If the performance drop is due to heavy instrumentation, the instrumentation can be turned off or set selectively to a minimum level. Also, unnecessary auditing can be turned off for services to improve performance.

Purging

Some of the data gets accumulated over time. Purging or archiving unnecessary data helps system performance.

RSB Service Activity Table

Service Activity table adds a row for each invocation of the service for which trace is enabled. If audit is enabled, the payload is also persisted into the database. Depending on the business need, unnecessary growth of this table should be controlled by regular purging.

RSB Service Activity is a high volume, denormalized table and is expected to grow into a significant size, measures should be taken to manage and monitor the table on frequent basis depending on the consumer's Data lifecycle management policies. Un-monitored, undamaged RSB Service activity table overtime can lead to significant issues not limited to slow system response, database instance issue, database crash and others.

Some of the recommendations are:

  • Partitioning strategy: Date Partitioning on the table (one of the partition schemes).

  • Data Purging. Purging of RSB SERVICE ACTIVITY should be done at the partition level. Dropping or truncating a partition would perform far better than a delete statement. Global indexes will have to be maintained/updated as well;

  • Collection of statistics on a frequent basis.

  • Data Archiving.

  • Parallelization of queries.

How to Calculate Schema Size?

The service activity table can grow fast depending on the number of transaction and trace and audit configuration. The growth rate and size requirement varies by the type of retail business. It is recommended to estimate the size requirement for your enterprise in the beginning.

Size required (MB) = number of days of data retention * average number of transactions per day * average record size (MB)

You may use the following SQL to calculate the average size of a row, if you have sufficient data in the service activity table.

select
 avg(nvl(vsize(activity_num),0) +
     nvl(vsize(activity_state),0) +
     nvl(vsize(application_name),0) +
     nvl(vsize(business_operation_name),0) +
     nvl(vsize(BUSINESS_SERVICE_NAME),0) +
     nvl(vsize(BUSINESS_SERVICE_URI),0) +
     nvl(vsize(ERROR_CODE),0) +
     nvl(vsize(ERROR_DETAIL),0) +
     nvl(vsize(ERROR_REASON),0) +
     nvl(vsize(MESSAGE_ECID),0) +
     nvl(vsize(MESSAGE_FAMILY),0) +
     nvl(vsize(PROXY_OPERATION_NAME),0) +
     nvl(vsize(PROXY_SERVICE_NAME),0) +
     nvl(vsize(PROXY_SERVICE_URI),0) +
     nvl(vsize(REQUEST_TIMESTAMP),0) +
     nvl(dbms_lob.getlength(REQUEST_XML),0) +
     nvl(vsize(RESPONSE_TIMESTAMP),0) +
     nvl(dbms_lob.getlength(RESPONSE_XML),0)
     ) "Average Size(Bytes)"
from 
    rsb_soainfra.rsb_service_activity 

WebLogic Data Retirement Policy

WebLogic data retirement policy may have impact on the performance of server. If the RSB system has a lot of alerts and statistical information accumulated over time, the old data needs to be retired to keep the performance optimal. RSB ships with a default data retirement policy. This is disabled by default.

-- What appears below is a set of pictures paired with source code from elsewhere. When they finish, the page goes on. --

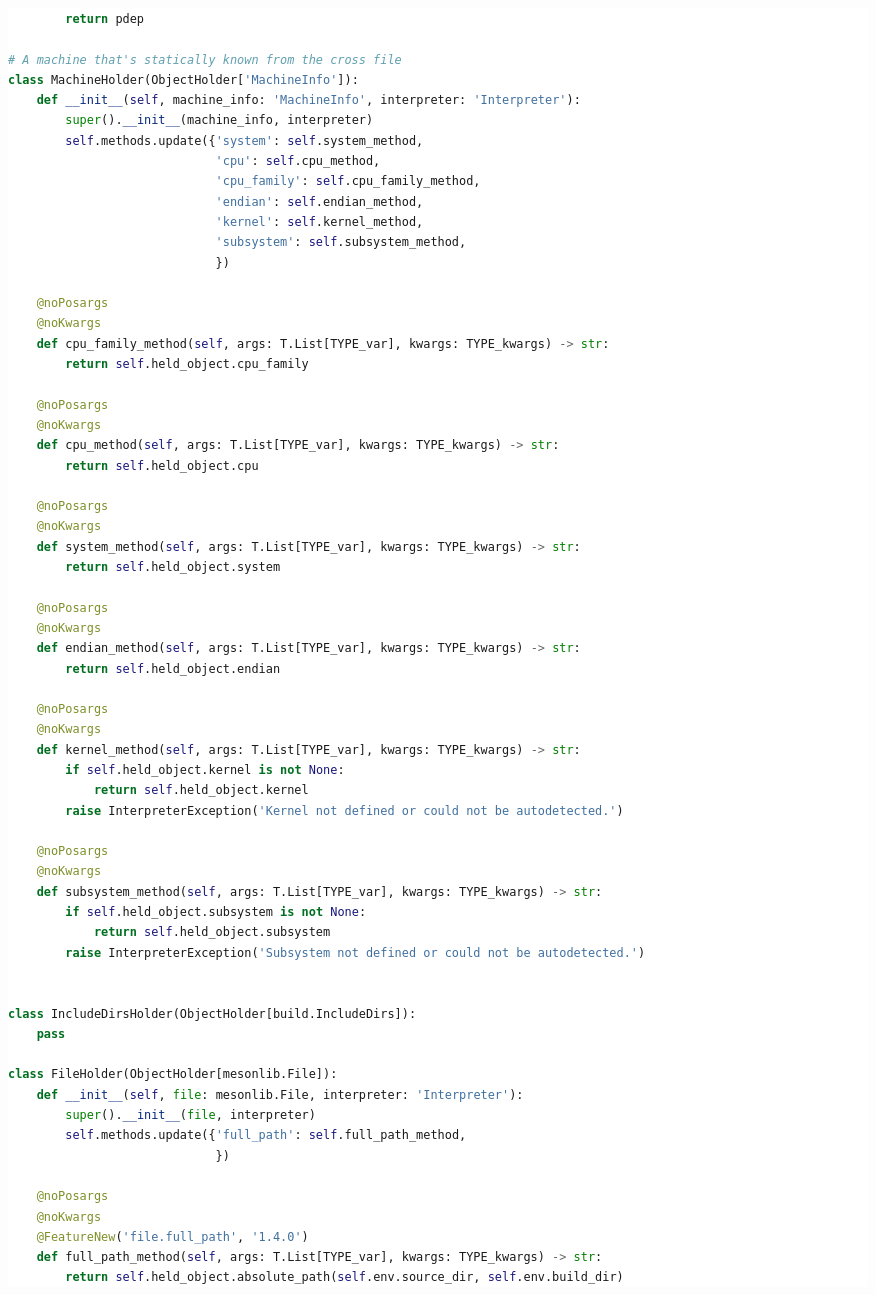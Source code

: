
 ```python
        return pdep

# A machine that's statically known from the cross file
class MachineHolder(ObjectHolder['MachineInfo']):
    def __init__(self, machine_info: 'MachineInfo', interpreter: 'Interpreter'):
        super().__init__(machine_info, interpreter)
        self.methods.update({'system': self.system_method,
                             'cpu': self.cpu_method,
                             'cpu_family': self.cpu_family_method,
                             'endian': self.endian_method,
                             'kernel': self.kernel_method,
                             'subsystem': self.subsystem_method,
                             })

    @noPosargs
    @noKwargs
    def cpu_family_method(self, args: T.List[TYPE_var], kwargs: TYPE_kwargs) -> str:
        return self.held_object.cpu_family

    @noPosargs
    @noKwargs
    def cpu_method(self, args: T.List[TYPE_var], kwargs: TYPE_kwargs) -> str:
        return self.held_object.cpu

    @noPosargs
    @noKwargs
    def system_method(self, args: T.List[TYPE_var], kwargs: TYPE_kwargs) -> str:
        return self.held_object.system

    @noPosargs
    @noKwargs
    def endian_method(self, args: T.List[TYPE_var], kwargs: TYPE_kwargs) -> str:
        return self.held_object.endian

    @noPosargs
    @noKwargs
    def kernel_method(self, args: T.List[TYPE_var], kwargs: TYPE_kwargs) -> str:
        if self.held_object.kernel is not None:
            return self.held_object.kernel
        raise InterpreterException('Kernel not defined or could not be autodetected.')

    @noPosargs
    @noKwargs
    def subsystem_method(self, args: T.List[TYPE_var], kwargs: TYPE_kwargs) -> str:
        if self.held_object.subsystem is not None:
            return self.held_object.subsystem
        raise InterpreterException('Subsystem not defined or could not be autodetected.')


class IncludeDirsHolder(ObjectHolder[build.IncludeDirs]):
    pass

class FileHolder(ObjectHolder[mesonlib.File]):
    def __init__(self, file: mesonlib.File, interpreter: 'Interpreter'):
        super().__init__(file, interpreter)
        self.methods.update({'full_path': self.full_path_method,
                             })

    @noPosargs
    @noKwargs
    @FeatureNew('file.full_path', '1.4.0')
    def full_path_method(self, args: T.List[TYPE_var], kwargs: TYPE_kwargs) -> str:
        return self.held_object.absolute_path(self.env.source_dir, self.env.build_dir)
```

The default data retirement policy is set with a Retirement Age of 72, Retirement Time of 1 and Retirement Period 12. This means retire data 72 hours or older. Start the first run from 1:00 am and repeat the process every 12 hours after that.

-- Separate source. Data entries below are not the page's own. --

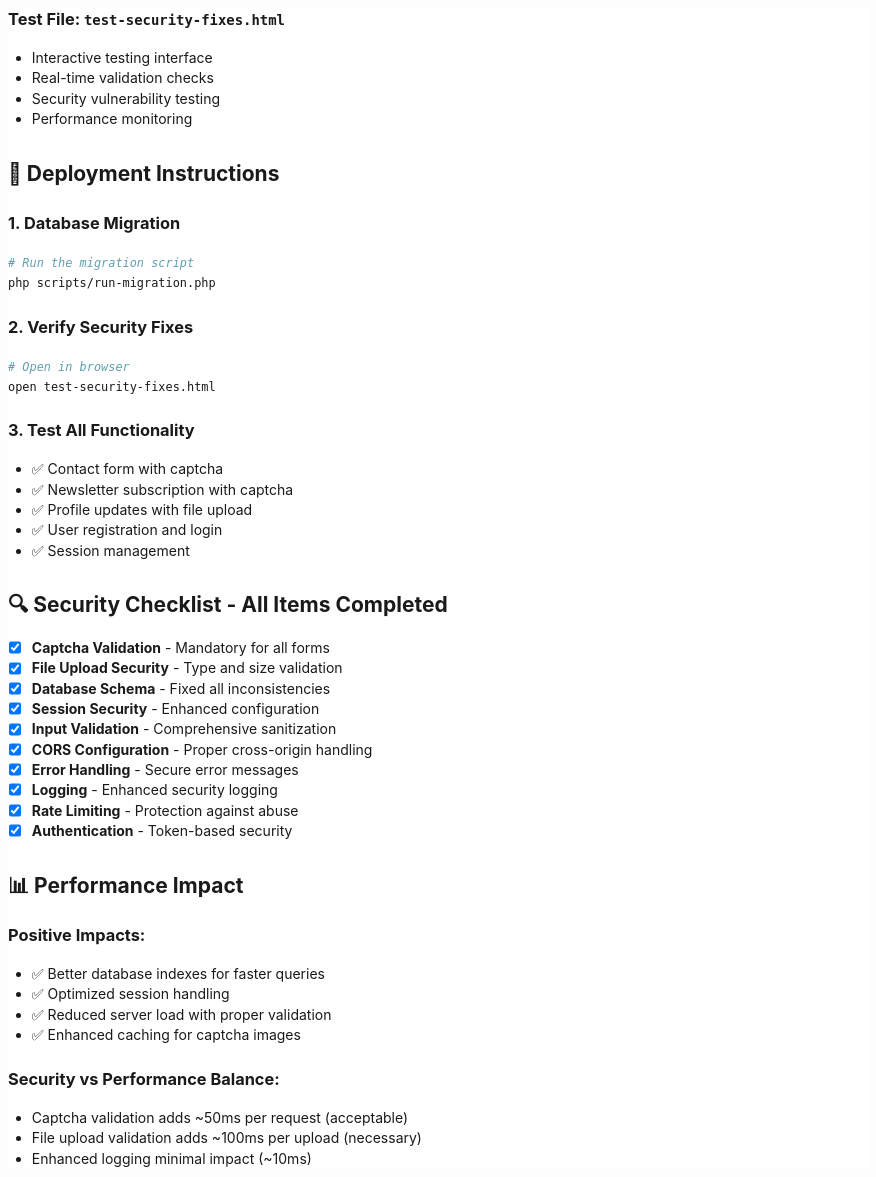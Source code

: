 ### Test File: `test-security-fixes.html`
- Interactive testing interface
- Real-time validation checks
- Security vulnerability testing
- Performance monitoring

## 🚀 Deployment Instructions

### 1. Database Migration
```bash
# Run the migration script
php scripts/run-migration.php
```

### 2. Verify Security Fixes
```bash
# Open in browser
open test-security-fixes.html
```

### 3. Test All Functionality
- ✅ Contact form with captcha
- ✅ Newsletter subscription with captcha
- ✅ Profile updates with file upload
- ✅ User registration and login
- ✅ Session management

## 🔍 Security Checklist - All Items Completed

- [x] **Captcha Validation** - Mandatory for all forms
- [x] **File Upload Security** - Type and size validation
- [x] **Database Schema** - Fixed all inconsistencies
- [x] **Session Security** - Enhanced configuration
- [x] **Input Validation** - Comprehensive sanitization
- [x] **CORS Configuration** - Proper cross-origin handling
- [x] **Error Handling** - Secure error messages
- [x] **Logging** - Enhanced security logging
- [x] **Rate Limiting** - Protection against abuse
- [x] **Authentication** - Token-based security

## 📊 Performance Impact

### Positive Impacts:
- ✅ Better database indexes for faster queries
- ✅ Optimized session handling
- ✅ Reduced server load with proper validation
- ✅ Enhanced caching for captcha images

### Security vs Performance Balance:
- Captcha validation adds ~50ms per request (acceptable)
- File upload validation adds ~100ms per upload (necessary)
- Enhanced logging minimal impact (~10ms)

If the customer wants to use this policy, they can enable the policy through WebLogic Admin Console. Following steps show how to enable the data retirement policy.

  1. Click Diagnostics.

  2. Click Archives.

  3. Click AdminServer.

  4. Click Lock & Edit, if needed.

  5. Select the policies BusinessAlertDataRetirePolicy and SLAAlertDataRetirePolicy.

  6. Click b.

  7. Click Release Configuration, if needed.